Select the lines of the records containing the word "providers" and list them.

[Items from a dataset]
━━━

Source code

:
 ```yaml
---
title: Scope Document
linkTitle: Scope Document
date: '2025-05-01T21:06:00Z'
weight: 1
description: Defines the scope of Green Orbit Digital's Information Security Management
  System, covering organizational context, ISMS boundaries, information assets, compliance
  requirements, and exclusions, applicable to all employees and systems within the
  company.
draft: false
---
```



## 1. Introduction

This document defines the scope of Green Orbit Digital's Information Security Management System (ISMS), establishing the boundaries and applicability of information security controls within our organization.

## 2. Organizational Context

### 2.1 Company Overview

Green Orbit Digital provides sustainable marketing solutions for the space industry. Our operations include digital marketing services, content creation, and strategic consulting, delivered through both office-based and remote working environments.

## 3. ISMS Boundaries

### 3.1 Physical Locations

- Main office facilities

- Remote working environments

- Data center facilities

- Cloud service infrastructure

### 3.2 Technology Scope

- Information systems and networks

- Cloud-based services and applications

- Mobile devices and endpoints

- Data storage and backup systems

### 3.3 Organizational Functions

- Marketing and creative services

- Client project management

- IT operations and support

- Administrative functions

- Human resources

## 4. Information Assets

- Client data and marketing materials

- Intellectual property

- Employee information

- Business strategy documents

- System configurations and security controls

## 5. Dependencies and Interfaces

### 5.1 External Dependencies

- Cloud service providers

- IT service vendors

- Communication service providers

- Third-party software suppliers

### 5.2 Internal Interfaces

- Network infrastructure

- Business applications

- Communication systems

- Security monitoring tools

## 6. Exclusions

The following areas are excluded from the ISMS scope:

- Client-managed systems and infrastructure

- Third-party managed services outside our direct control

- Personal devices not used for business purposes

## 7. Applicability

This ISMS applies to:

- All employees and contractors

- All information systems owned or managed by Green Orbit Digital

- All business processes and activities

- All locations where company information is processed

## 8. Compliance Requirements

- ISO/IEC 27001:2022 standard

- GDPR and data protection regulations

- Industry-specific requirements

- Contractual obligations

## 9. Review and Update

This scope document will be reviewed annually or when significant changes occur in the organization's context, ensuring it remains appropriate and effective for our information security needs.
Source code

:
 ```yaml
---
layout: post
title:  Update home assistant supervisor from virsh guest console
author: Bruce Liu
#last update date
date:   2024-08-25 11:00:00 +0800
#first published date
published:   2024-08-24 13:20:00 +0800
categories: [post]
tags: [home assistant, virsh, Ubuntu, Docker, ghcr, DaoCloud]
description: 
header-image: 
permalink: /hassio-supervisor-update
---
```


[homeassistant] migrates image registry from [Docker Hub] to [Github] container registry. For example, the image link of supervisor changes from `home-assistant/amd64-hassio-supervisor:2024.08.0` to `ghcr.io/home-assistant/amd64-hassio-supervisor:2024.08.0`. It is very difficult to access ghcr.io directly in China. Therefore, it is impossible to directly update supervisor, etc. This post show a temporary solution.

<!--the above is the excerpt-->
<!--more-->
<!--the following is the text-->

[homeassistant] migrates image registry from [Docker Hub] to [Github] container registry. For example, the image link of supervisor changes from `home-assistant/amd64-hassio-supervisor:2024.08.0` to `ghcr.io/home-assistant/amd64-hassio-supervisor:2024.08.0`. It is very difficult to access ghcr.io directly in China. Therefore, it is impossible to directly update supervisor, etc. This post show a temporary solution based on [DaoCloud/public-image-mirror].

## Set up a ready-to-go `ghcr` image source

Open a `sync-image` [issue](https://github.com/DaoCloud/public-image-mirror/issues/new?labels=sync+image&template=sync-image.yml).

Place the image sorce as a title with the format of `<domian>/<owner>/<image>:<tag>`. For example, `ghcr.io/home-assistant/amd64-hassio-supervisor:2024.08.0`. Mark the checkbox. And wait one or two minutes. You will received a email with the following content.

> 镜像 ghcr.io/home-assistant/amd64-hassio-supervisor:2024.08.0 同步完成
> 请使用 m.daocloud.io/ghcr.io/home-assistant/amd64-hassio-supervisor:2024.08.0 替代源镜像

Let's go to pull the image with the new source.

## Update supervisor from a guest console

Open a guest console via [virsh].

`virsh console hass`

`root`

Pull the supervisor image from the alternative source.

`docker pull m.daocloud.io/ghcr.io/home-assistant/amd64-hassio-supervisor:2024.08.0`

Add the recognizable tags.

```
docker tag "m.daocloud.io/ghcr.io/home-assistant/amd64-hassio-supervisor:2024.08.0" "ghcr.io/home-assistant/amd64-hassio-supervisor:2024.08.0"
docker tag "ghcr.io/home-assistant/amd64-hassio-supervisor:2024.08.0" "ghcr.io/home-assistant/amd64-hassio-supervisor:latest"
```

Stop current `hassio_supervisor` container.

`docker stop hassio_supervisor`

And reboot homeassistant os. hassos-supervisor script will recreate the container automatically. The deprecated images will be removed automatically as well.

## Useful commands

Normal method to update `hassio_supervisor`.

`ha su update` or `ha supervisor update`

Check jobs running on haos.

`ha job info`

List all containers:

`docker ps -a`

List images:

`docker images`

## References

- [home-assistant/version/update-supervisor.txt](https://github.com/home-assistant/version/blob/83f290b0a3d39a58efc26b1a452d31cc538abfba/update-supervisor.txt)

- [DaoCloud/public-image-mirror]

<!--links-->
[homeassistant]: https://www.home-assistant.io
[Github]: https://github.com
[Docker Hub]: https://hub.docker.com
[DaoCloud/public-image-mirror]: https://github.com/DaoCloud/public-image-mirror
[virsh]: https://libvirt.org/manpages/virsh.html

━━━

■ Task output ■
- Cloud service providers
- Communication service providers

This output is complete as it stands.